One hundred thousand of Indivisibles

12 / 11 / 2018

English version of the report on Saturday's massive anti-racist demonstration in Rome.

«These streets, this day represent a decisive turning point. We are here from the four corner of Italy, we hail from very different social and political paths that today merged to say “no” to State racism and institutional sexism and to reaffirm that Salvini’s decree is unjust. This square is saying with one voice that this legislative decree must not be approved as law!» These are the words that opened the last speech of yesterday’s demonstration in Rome, while thousands of people were still marching towards S. Giovanni square.

There will be time to properly read this day and its whole adjustment path, so to articulate the many perspective, but it is no doubt that we are facing a political event of historical significance remained unseen for a long time. An event that might reverse the reactionary process so well depicted by the governmental coalition (Lega and 5Stelle). One hundred thousand people displayed their willingness to disobey to unjust laws, to stay “indivisible” (as the keyword of the demonstration was #Indivisibili). A term chosen for its capability to engage an imagery that breaks the route – divisive and hierarchical – the power is charting on skin color, gender and class.
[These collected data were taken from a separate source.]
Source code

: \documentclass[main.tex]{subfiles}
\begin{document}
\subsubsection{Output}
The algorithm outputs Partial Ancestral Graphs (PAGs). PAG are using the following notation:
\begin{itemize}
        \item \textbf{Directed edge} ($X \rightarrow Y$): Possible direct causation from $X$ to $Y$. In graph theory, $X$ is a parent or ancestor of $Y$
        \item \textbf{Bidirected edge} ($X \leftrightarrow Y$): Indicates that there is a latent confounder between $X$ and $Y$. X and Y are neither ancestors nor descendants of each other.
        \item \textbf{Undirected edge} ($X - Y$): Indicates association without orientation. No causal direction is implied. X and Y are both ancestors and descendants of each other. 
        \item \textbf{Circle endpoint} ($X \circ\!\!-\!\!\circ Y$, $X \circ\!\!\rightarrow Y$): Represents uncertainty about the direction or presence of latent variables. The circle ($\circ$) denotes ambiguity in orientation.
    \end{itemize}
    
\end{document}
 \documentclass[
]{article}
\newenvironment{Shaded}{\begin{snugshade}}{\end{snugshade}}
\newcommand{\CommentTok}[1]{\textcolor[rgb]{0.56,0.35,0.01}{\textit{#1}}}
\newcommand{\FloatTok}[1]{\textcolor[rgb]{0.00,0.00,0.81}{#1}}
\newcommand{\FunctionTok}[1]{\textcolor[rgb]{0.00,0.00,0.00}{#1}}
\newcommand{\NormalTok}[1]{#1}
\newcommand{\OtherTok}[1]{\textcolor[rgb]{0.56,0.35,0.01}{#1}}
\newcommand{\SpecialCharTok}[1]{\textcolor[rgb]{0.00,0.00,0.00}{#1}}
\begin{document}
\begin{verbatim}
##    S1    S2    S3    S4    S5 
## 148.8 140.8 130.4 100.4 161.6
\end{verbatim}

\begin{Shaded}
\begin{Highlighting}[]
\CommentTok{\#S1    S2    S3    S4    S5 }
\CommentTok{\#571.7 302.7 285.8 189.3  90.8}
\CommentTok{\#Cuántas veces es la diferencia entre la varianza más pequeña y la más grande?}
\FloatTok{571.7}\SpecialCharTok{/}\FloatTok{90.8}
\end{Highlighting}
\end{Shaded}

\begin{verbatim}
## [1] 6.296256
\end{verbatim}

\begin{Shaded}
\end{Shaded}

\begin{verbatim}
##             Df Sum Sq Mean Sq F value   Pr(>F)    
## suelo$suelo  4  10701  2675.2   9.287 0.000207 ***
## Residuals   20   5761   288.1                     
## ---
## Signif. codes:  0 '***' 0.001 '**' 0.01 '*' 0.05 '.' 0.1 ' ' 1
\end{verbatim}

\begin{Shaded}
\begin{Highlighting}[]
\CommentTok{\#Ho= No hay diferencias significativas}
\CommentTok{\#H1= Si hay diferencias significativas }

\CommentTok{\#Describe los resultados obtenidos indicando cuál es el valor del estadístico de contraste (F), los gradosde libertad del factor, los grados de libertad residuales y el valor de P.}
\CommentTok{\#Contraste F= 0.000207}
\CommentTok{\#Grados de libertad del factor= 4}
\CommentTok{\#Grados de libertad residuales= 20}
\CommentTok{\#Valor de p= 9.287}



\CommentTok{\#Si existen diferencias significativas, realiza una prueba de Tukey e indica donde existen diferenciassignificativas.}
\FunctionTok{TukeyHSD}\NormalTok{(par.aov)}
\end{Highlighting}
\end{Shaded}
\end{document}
The extraordinary day Rome experienced increases in value if considering the blackout of mainstream media, who deliberately decided to emphasize the nasty streets of Turin that merged, in the name of a “yes” said to high-speed rails and major works, PD, Forza Italia, Lega, Casapound, industrialists, few unions and the worst side of this country. 

The knitting of paths and narratives is the clearer feature of this demonstration. It was not a summation, but an interweaving that discloses its power, with no need to become pure evocation. The voices, the signs, the slogans and the speeches unveil an opening common space where the thousands of local experiences on solidarity, cooperation, mutualism and social struggle can intersect and empower. The same space recalled, many times during the march, the ultimate continuity with the demonstration of the last 10th February in Macerata, when the whole country replied en masse to the attempted racist and fascist carnage carried out by Luca Traini. Such response displayed a social and political network apart from both Marco Minniti’s “democratic securitarianism” and the national-populist forces that, a month later, won the elections. 

The march proved that the opposition to Salvini’s decree has to be practiced, and not only preached. Many speeches underlined the willingness to reconvene in front of the Parliament on November, 27th, when the decree will be definitively approved.  

From Lodi to Riace, across occupiers and day laborer from the south of Italy, the real treasure of this multitude is its distance from any previous political perspective. We are facing a movement that no decree nor institution will ever wipe out, since it already exist, is part of this country and has no intention to be smashed. 

All this, despite a government that overcomes the 80 pages of an infamous decree, guilty of whipping up a war against the lasts. Hate, xenophobia, repression, social control: the decree law begins attacking the applicants for international protection and arrives to any active form of struggle, such as road blocking and house occupying. Plus, we are facing also Pillon’s decree, that exacerbates a patriarchal configuration of society, and a workfare set passed off as basic income.

Yesterday emerged a not at all assumed awareness of all these contradictions, described through the common language of liberation and self-determination. But what arouse above all was the courage to pursue the path towards humanity and solidarity, the same challenge Mimmo Lucano issued long time ago and restated yesterday at the end of the march. A challenge that has also to be transnational, as underlined by Iuventa’s activists, lately in Berlin for another oceanic demonstration with the same name, Indivisible, and the same contents.